= DIRECTIONS =
Within the listing, how many lines include "textwidth"? Please answer with a bare number.

***

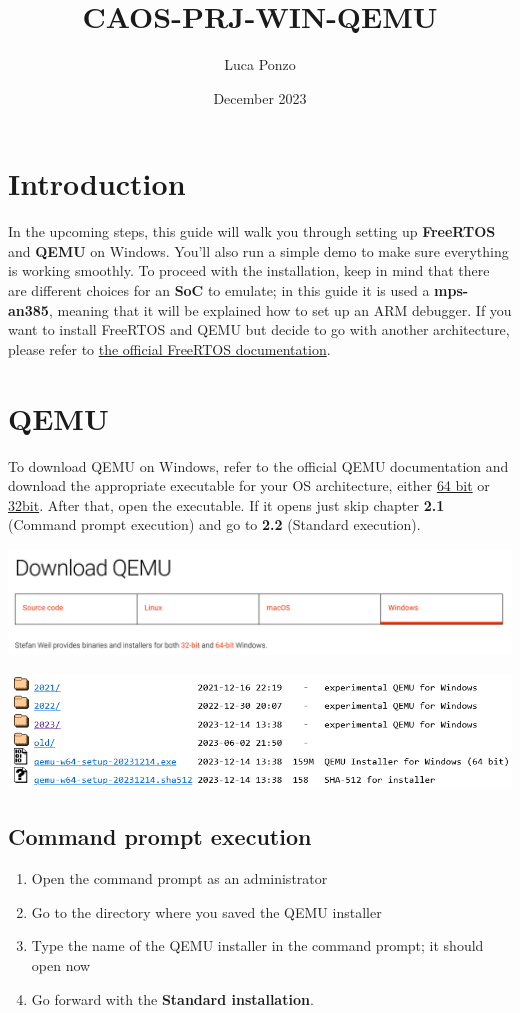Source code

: \documentclass{article}
\title{CAOS-PRJ-WIN-QEMU}
\author{Luca Ponzo}
\date{December 2023}
\begin{document}
\maketitle

\section{Introduction}

In the upcoming steps, this guide will walk you through setting up \textbf{FreeRTOS} and \textbf{QEMU} on Windows. You'll also run a simple demo to make sure everything is working smoothly. To proceed with the installation, keep in mind that there are different choices for an \textbf{SoC} to emulate; in this guide it is used a \textbf{mps-an385}, meaning that it will be explained how to set up an ARM debugger. If you want to install FreeRTOS and QEMU but decide to go with another architecture, please refer to \href{https://www.freertos.org/a00090.html}{the official FreeRTOS documentation}.

\section{QEMU}

To download QEMU on Windows, refer to the official QEMU documentation and download the appropriate executable for your OS architecture, either \href{https://qemu.weilnetz.de/w64/}{64 bit} or \href{https://qemu.weilnetz.de/w32/}{32bit}. After that, open the executable. If it opens just skip chapter \textbf{2.1} (Command prompt execution) and go to \textbf{2.2} (Standard execution).

\includegraphics[width=\textwidth]{1a}

\includegraphics[width=\textwidth]{1b}

\subsection {Command prompt execution}
\begin{enumerate}
    \item Open the command prompt as an administrator
    \item Go to the directory where you saved the QEMU installer
    \item Type the name of the QEMU installer in the command prompt; it should open now
    \item Go forward with the \textbf{Standard installation}.
\end{enumerate}
\end{document}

***

= SOLUTION TO THIS TASK =
2